Love and passion are not the city's real currency but lust and
enjoyment. Joie de vivre! Love and passion are private matters for
witch Paris and most Parisians have little curiosity and interest.
Exploring life's finer things from food to sex is the code they abide
to. And who could blame them. What can be wrong in this ultimately
decadent world (ours not just Paris) in drinking champagne on top of
the bed at 4:00 in the morning. Paris is a city where not only
reality is better then the clishe it represents but where one can
enjoy the clishes without any feeling of guilt. In Paris it not in
bad taste to fell good. In Paris one should not mix politics and
pleasure and hence even extreme leftists can write books about the
true democracy of the orgasm or the haute cuisine. Or maybe it is
just not a good idea for someone to read Michele Onfray and drink
expensive champagne or have breakfast at 12:00 at Cafe de Flore in
Saint Germain. Ok, I admit a general strike hitting the Paris metro
on a freezing weekend and a bit of high life may confuse my personal
political outlook temporarily as it may influence my social morals.
But this is in Paris were I am a mere traveller. From biblical times
the traveller is forgiven in his traspasses.

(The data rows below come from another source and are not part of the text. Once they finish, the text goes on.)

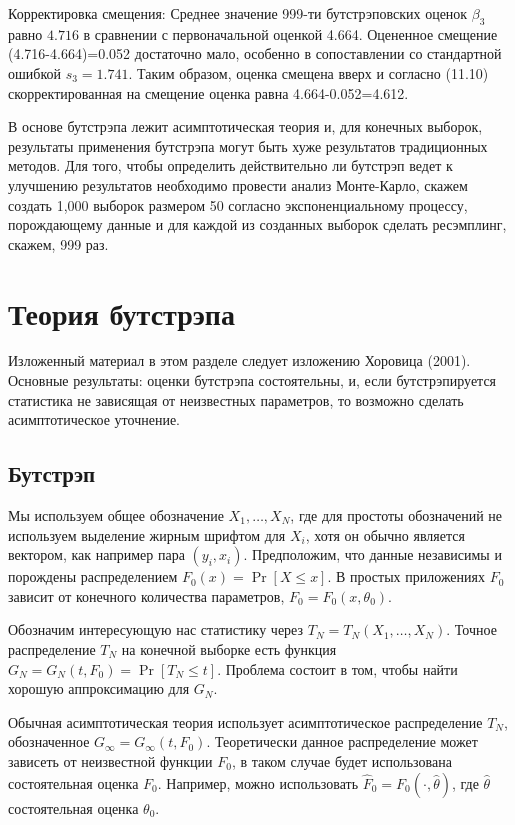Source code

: Корректировка смещения: Среднее значение 999-ти бутстрэповских оценок $\beta_3$ равно $4.716$ в сравнении с первоначальной оценкой 4.664. Оцененное смещение (4.716-4.664)=0.052 достаточно мало, особенно в сопоставлении со стандартной ошибкой $s_3=1.741$. Таким образом, оценка смещена вверх и согласно (11.10) скорректированная на смещение оценка равна 4.664-0.052=4.612.

В основе бутстрэпа лежит асимптотическая теория и, для конечных выборок, результаты применения бутстрэпа могут быть хуже результатов традиционных методов. Для того, чтобы определить действительно ли бутстрэп ведет к улучшению результатов необходимо провести анализ Монте-Карло, скажем создать 1,000 выборок размером 50 согласно экспоненциальному процессу, порождающему данные и для каждой из созданных выборок сделать ресэмплинг, скажем, 999 раз.


\section{Теория бутстрэпа}

Изложенный материал в этом разделе следует изложению Хоровица (2001). Основные результаты: оценки бутстрэпа состоятельны, и, если бутстрэпируется статистика не зависящая от неизвестных параметров, то возможно сделать асимптотическое уточнение.

\subsection{Бутстрэп}

Мы используем общее обозначение $X_1,\ldots ,X_N$, где для простоты обозначений не используем выделение жирным шрифтом для $X_i$, хотя он обычно является вектором, как например пара $(y_i,x_i)$. Предположим, что данные независимы и порождены распределением $F_0(x)=\Pr[X \leq x]$. В простых приложениях $F_0$ зависит от конечного количества параметров, $F_0=F_0(x,\theta_0)$.

Обозначим интересующую нас статистику через $T_N=T_N(X_1,\ldots ,X_N)$. Точное распределение $T_N$ на конечной выборке есть функция $G_N=G_N(t,F_0)=\Pr[T_N \leq t]$. Проблема состоит в том, чтобы найти хорошую аппроксимацию для $G_N$.

Обычная асимптотическая теория использует асимптотическое распределение $T_N$, обозначенное $G_{\infty}=G_{\infty}(t,F_0)$. Теоретически данное распределение может зависеть от неизвестной функции $F_0$, в таком случае будет использована состоятельная оценка $F_0$. Например, можно использовать $\hat{F}_0=F_0(\cdot,\hat{\theta})$, где $\hat{\theta}$ состоятельная оценка $\theta_0$.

Paris is the city were
the true pleasure of life and the art of looking are exercised with
gusto. Hence the French obsession with photography. Their love affair
with the camera is greater then with any other art. It serves this
frenesie and forces contact and simultaneity like no other art form.
It is a truly perverse art were one can be both participant and
creator. This year's edition of Paris Photo was even bigger and
better then the previous ones. I got lost in the kilometers of its
cimaises and booths of hundreds of galleries. On the Quay Branley the
omonimous Museum shows a number of great young photographers form
around the world. I dare to say that as an exhibition it was even
better then the mixtum compositum of Paris Photo. Under the dual
influence of ecstatic Paris and tons of great photography I did not
resist the temptation ... Or is all it that champagne?